### What to produce
Collect every line of the records below that contains the word "begin".

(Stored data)
━━━━━━
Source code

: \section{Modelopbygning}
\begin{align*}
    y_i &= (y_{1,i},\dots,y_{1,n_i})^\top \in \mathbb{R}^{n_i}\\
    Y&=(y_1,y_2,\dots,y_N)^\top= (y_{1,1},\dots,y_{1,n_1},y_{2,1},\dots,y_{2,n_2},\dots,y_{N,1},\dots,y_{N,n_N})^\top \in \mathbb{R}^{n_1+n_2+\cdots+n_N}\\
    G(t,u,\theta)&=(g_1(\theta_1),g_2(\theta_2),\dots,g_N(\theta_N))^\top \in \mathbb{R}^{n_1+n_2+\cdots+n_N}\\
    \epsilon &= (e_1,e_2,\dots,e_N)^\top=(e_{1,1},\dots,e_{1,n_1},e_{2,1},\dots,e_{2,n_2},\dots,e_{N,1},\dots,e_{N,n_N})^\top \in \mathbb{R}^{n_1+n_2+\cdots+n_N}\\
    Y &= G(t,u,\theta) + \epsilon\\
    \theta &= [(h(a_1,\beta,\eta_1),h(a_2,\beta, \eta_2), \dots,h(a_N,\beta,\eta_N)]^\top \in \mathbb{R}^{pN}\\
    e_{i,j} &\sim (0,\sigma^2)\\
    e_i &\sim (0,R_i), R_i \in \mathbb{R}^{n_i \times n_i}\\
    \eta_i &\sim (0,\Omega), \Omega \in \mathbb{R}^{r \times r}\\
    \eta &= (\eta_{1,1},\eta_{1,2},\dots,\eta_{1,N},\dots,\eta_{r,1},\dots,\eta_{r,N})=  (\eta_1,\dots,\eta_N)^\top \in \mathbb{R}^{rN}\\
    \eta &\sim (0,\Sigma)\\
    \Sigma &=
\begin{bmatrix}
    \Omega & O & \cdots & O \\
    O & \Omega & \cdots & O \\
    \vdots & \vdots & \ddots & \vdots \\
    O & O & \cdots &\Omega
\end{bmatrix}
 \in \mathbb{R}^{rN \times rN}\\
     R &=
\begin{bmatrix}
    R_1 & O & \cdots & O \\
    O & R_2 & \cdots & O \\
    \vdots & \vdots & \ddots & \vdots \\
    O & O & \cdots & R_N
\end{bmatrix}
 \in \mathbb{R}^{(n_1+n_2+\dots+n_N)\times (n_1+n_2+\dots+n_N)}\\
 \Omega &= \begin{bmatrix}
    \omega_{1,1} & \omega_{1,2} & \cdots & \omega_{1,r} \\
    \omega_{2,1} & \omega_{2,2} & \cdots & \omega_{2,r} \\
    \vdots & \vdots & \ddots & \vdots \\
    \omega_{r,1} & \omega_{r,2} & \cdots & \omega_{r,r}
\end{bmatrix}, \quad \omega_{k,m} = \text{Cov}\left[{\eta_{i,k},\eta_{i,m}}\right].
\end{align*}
━━━━━━
### Answer space
\begin{align*}
\begin{bmatrix}
\begin{bmatrix}
 \Omega &= \begin{bmatrix}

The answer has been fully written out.